▸ **PROBLEM TO WORK ON**
When a line of the entries contains "Others", please list that line.

▸ **SOURCE INFORMATION**
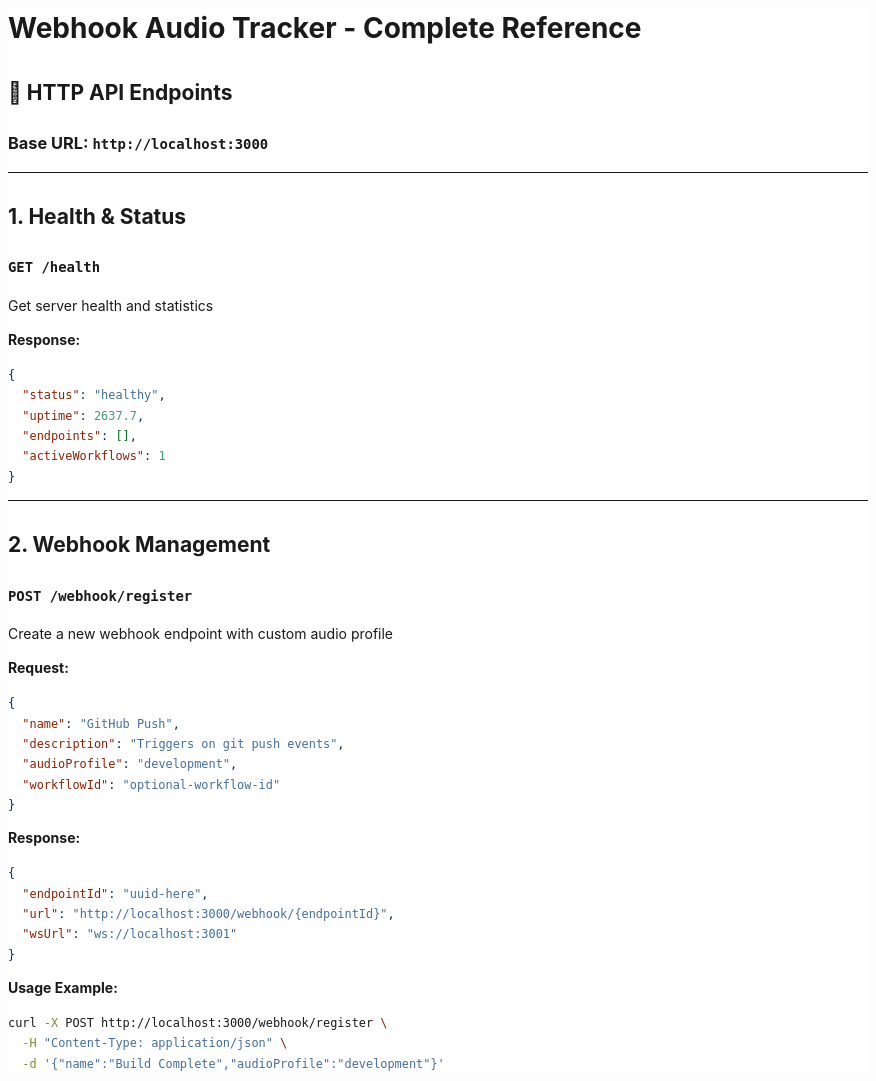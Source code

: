 # Webhook Audio Tracker - Complete Reference

## 📡 HTTP API Endpoints

### Base URL: `http://localhost:3000`

---

## 1. Health & Status

### `GET /health`
Get server health and statistics

**Response:**
```json
{
  "status": "healthy",
  "uptime": 2637.7,
  "endpoints": [],
  "activeWorkflows": 1
}
```

---

## 2. Webhook Management

### `POST /webhook/register`
Create a new webhook endpoint with custom audio profile

**Request:**
```json
{
  "name": "GitHub Push",
  "description": "Triggers on git push events",
  "audioProfile": "development",
  "workflowId": "optional-workflow-id"
}
```

**Response:**
```json
{
  "endpointId": "uuid-here",
  "url": "http://localhost:3000/webhook/{endpointId}",
  "wsUrl": "ws://localhost:3001"
}
```

**Usage Example:**
```bash
curl -X POST http://localhost:3000/webhook/register \
  -H "Content-Type: application/json" \
  -d '{"name":"Build Complete","audioProfile":"development"}'
```
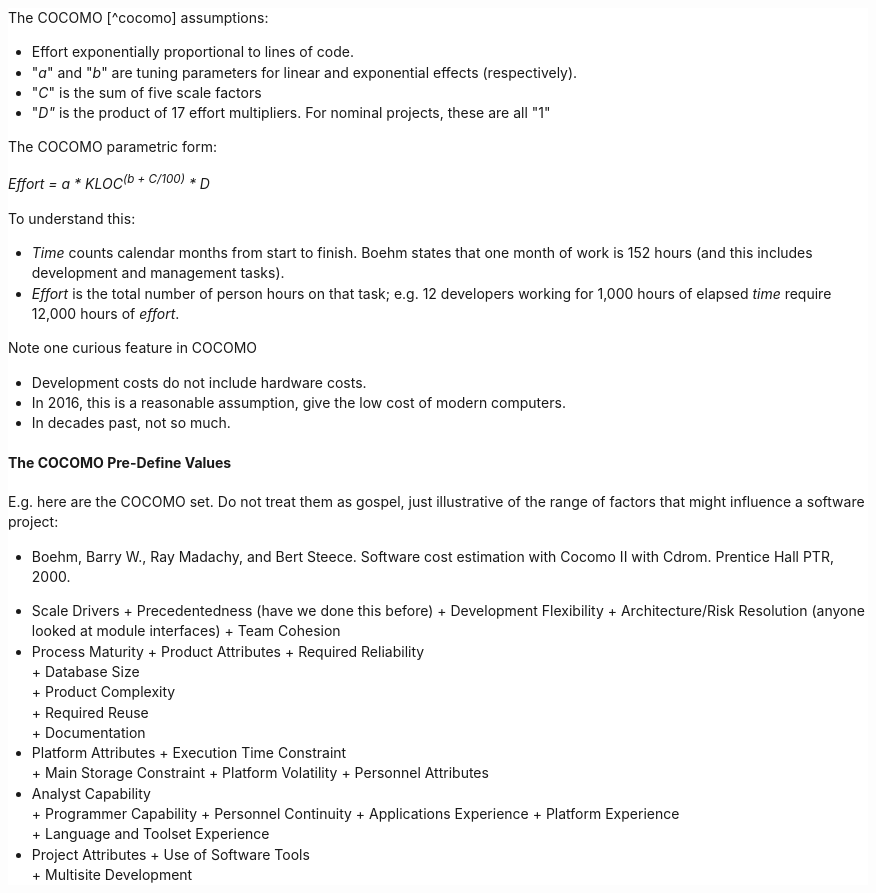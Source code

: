 The COCOMO [^cocomo] assumptions:

+ Effort exponentially proportional to lines of code.
+ "_a_" and "_b_" are tuning parameters for linear and exponential
  effects (respectively).
+ "_C_" is the sum of five scale factors 
+ "_D"_ is the product of 17 effort multipliers. For
nominal projects, these are all "1"

The COCOMO parametric form:

_Effort = a * KLOC<sup>(b + C/100)</sup> * D_


To understand this:

+ _Time_ counts calendar months from start to
  finish. Boehm states that one month of work is 152
  hours (and this includes development and management
  tasks).
+ _Effort_ is the total number of person hours on
  that task; e.g.  12 developers working for 1,000
  hours of elapsed _time_ require 12,000 hours of
  _effort_.

Note one curious feature in COCOMO

- Development costs do not include hardware costs.
- In 2016, this is a reasonable
assumption, give the low cost of modern computers.
- In decades past, not so much.

#### The COCOMO Pre-Define Values

E.g. here are the COCOMO set. Do not treat them
as gospel, just illustrative of the range of factors
that might influence a software project:

- Boehm, Barry W., Ray Madachy, and Bert
Steece. Software cost estimation with Cocomo II with
Cdrom. Prentice Hall PTR, 2000.

+ Scale Drivers
      + Precedentedness	 (have we done this before)
      + Development Flexibility	
      + Architecture/Risk Resolution
	    (anyone looked at module interfaces)
      + Team Cohesion	
+ Process Maturity
      + Product Attributes
      + Required Reliability	
      + Database Size	
      + Product Complexity	
      + Required Reuse	
      + Documentation	
+ Platform Attributes
      + Execution Time Constraint	
      + Main Storage Constraint	
      + Platform Volatility	
      + Personnel Attributes
+ Analyst Capability	
      + Programmer Capability
      + Personnel Continuity 
      + Applications Experience
      + Platform Experience	 
      + Language and Toolset Experience	
+ Project Attributes
      + Use of Software Tools	 
      + Multisite Development	 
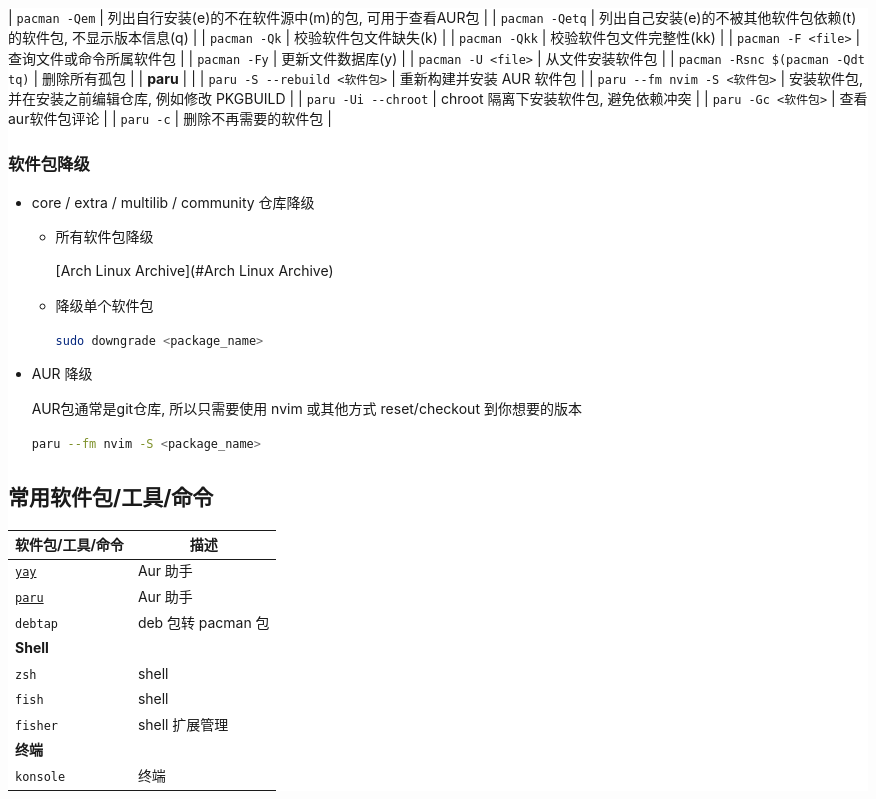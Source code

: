 | `pacman -Qem`                   | 列出自行安装(e)的不在软件源中(m)的包, 可用于查看AUR包             |
| `pacman -Qetq`                  | 列出自己安装(e)的不被其他软件包依赖(t)的软件包, 不显示版本信息(q) |
| `pacman -Qk`                    | 校验软件包文件缺失(k)                                             |
| `pacman -Qkk`                   | 校验软件包文件完整性(kk)                                          |
| `pacman -F <file>`              | 查询文件或命令所属软件包                                          |
| `pacman -Fy`                    | 更新文件数据库(y)                                                 |
| `pacman -U <file>`              | 从文件安装软件包                                                  |
| `pacman -Rsnc $(pacman -Qdttq)` | 删除所有孤包                                                      |
| **paru**                        |                                                                   |
| `paru -S --rebuild <软件包>`    | 重新构建并安装 AUR 软件包                                         |
| `paru --fm nvim -S <软件包>`    | 安装软件包, 并在安装之前编辑仓库, 例如修改 PKGBUILD               |
| `paru -Ui --chroot`             | chroot 隔离下安装软件包, 避免依赖冲突                             |
| `paru -Gc <软件包>`             | 查看aur软件包评论                                                 |
| `paru -c`                       | 删除不再需要的软件包                                              |

### 软件包降级

- core / extra / multilib / community 仓库降级

  - 所有软件包降级

    [Arch Linux Archive](#Arch Linux Archive)

  - 降级单个软件包

    ```bash
    sudo downgrade <package_name>
    ```

- AUR 降级

  AUR包通常是git仓库, 所以只需要使用 nvim 或其他方式 reset/checkout 到你想要的版本

  ```bash
  paru --fm nvim -S <package_name>
  ```

## 常用软件包/工具/命令

| 软件包/工具/命令          | 描述                                  |
| ------------------------- | ------------------------------------- |
| [`yay`](#yay)             | Aur 助手                              |
| [`paru`](#paru)           | Aur 助手                              |
| `debtap`                  | deb 包转 pacman 包                    |
| **Shell**                 |                                       |
| `zsh`                     | shell                                 |
| `fish`                    | shell                                 |
| `fisher`                  | shell 扩展管理                        |
| **终端**                  |                                       |
| `konsole`                 | 终端                                  |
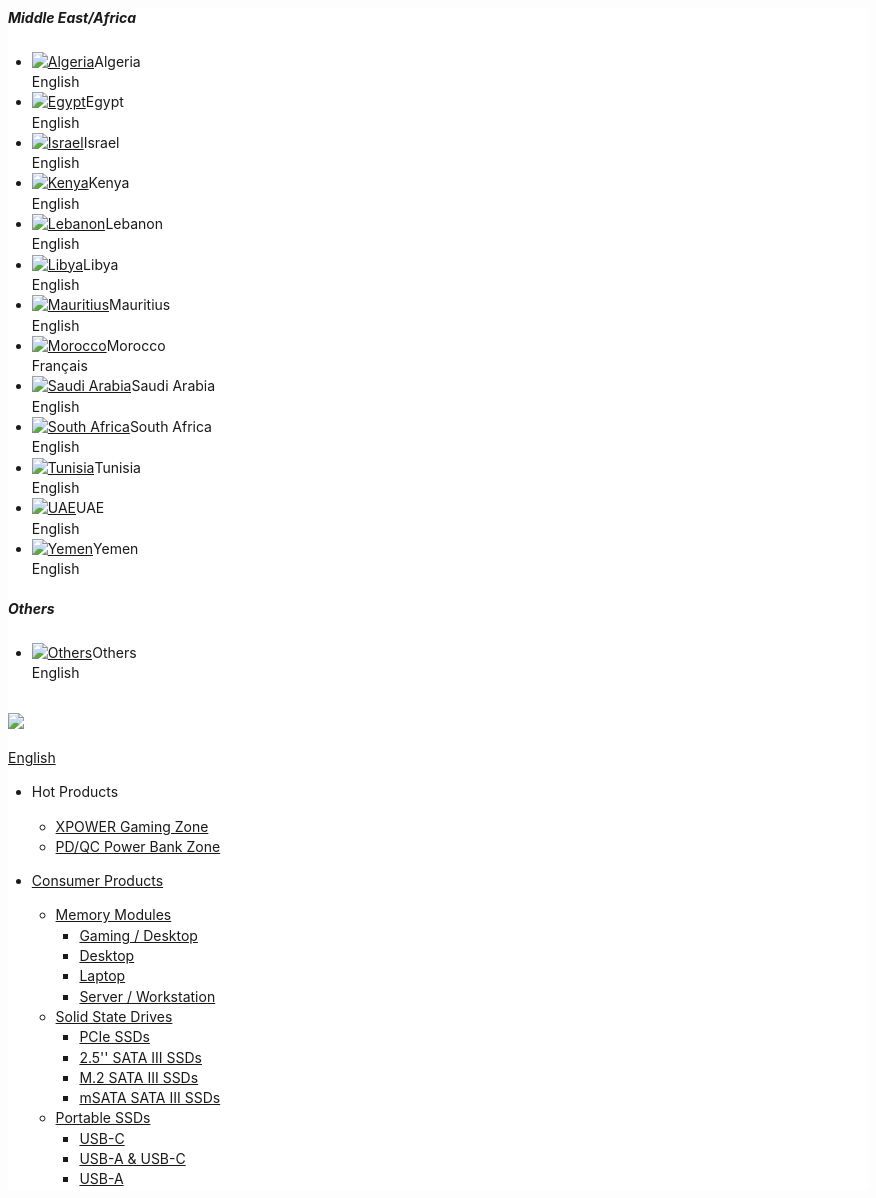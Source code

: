 ##### Middle East/Africa

* [![Algeria](/web/images/phone/lan/dz.png)](https://www.silicon-power.com/web/dz/)Algeria  
    English
* [![Egypt](/web/images/phone/lan/eg.png)](https://www.silicon-power.com/web/eg/)Egypt  
    English
* [![Israel](/web/images/phone/lan/il.png)](https://www.silicon-power.com/web/il/)Israel  
    English
* [![Kenya](/web/images/phone/lan/ke.png)](https://www.silicon-power.com/web/ke/)Kenya  
    English
* [![Lebanon](/web/images/phone/lan/lb.png)](https://www.silicon-power.com/web/lb/)Lebanon  
    English
* [![Libya](/web/images/phone/lan/ly.png)](https://www.silicon-power.com/web/ly/)Libya  
    English
* [![Mauritius](/web/images/phone/lan/mu.png)](https://www.silicon-power.com/web/mu/)Mauritius  
    English
* [![Morocco](/web/images/phone/lan/ma.png)](https://www.silicon-power.com/web/ma/)Morocco  
    Français
* [![Saudi Arabia](/web/images/phone/lan/sa.png)](https://www.silicon-power.com/web/sa/)Saudi Arabia  
    English
* [![South Africa](/web/images/phone/lan/za.png)](https://www.silicon-power.com/web/za/)South Africa  
    English
* [![Tunisia](/web/images/phone/lan/tn.png)](https://www.silicon-power.com/web/tn/)Tunisia  
    English
* [![UAE](/web/images/phone/lan/ae.png)](https://www.silicon-power.com/web/ae/)UAE  
    English
* [![Yemen](/web/images/phone/lan/ye.png)](https://www.silicon-power.com/web/ye/)Yemen  
    English

##### Others

* [![Others](/web/images/phone/lan/zz.png)](https://www.silicon-power.com/web/zz/)Others  
    English

[](https://www.silicon-power.com/web/gb/industrial)

[](https://spintegration.com.tw/)

[](https://www.silicon-power.com/web/gb/)
-----------------------------------------

 [![](/web/images/desktop/search_new.png)](javascript:void(0))

[English](https://www.silicon-power.com/web/gb/country "Country / Language")

* Hot Products
    
    * [XPOWER Gaming Zone](https://www.silicon-power.com/web/gb/XPOWER/GAMING)
    * [PD/QC Power Bank Zone](https://www.silicon-power.com/web/gb/POWERBANK/QP)
    
* [Consumer Products](https://www.silicon-power.com/web/gb/consumer_products)
    
    * [Memory Modules](https://www.silicon-power.com/web/gb/category/MemoryModules)
        * [Gaming / Desktop](https://www.silicon-power.com/web/gb/category/MemoryModules#product0)
        * [Desktop](https://www.silicon-power.com/web/gb/category/MemoryModules#product1)
        * [Laptop](https://www.silicon-power.com/web/gb/category/MemoryModules#product2)
        * [Server / Workstation](https://www.silicon-power.com/web/gb/category/MemoryModules#product3)
    * [Solid State Drives](https://www.silicon-power.com/web/gb/category/SolidStateDrives)
        * [PCIe SSDs](https://www.silicon-power.com/web/gb/category/SolidStateDrives#product0)
        * [2.5'' SATA III SSDs](https://www.silicon-power.com/web/gb/category/SolidStateDrives#product1)
        * [M.2 SATA III SSDs](https://www.silicon-power.com/web/gb/category/SolidStateDrives#product2)
        * [mSATA SATA III SSDs](https://www.silicon-power.com/web/gb/category/SolidStateDrives#product3)
    * [Portable SSDs](https://www.silicon-power.com/web/gb/category/PortableSSDs)
        * [USB-C](https://www.silicon-power.com/web/gb/category/PortableSSDs#product0)
        * [USB-A & USB-C](https://www.silicon-power.com/web/gb/category/PortableSSDs#product1)
        * [USB-A](https://www.silicon-power.com/web/gb/category/PortableSSDs#product2)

▸ **OUTPUT OF THE TASK**
##### Others
* [![Others](/web/images/phone/lan/zz.png)](https://www.silicon-power.com/web/zz/)Others  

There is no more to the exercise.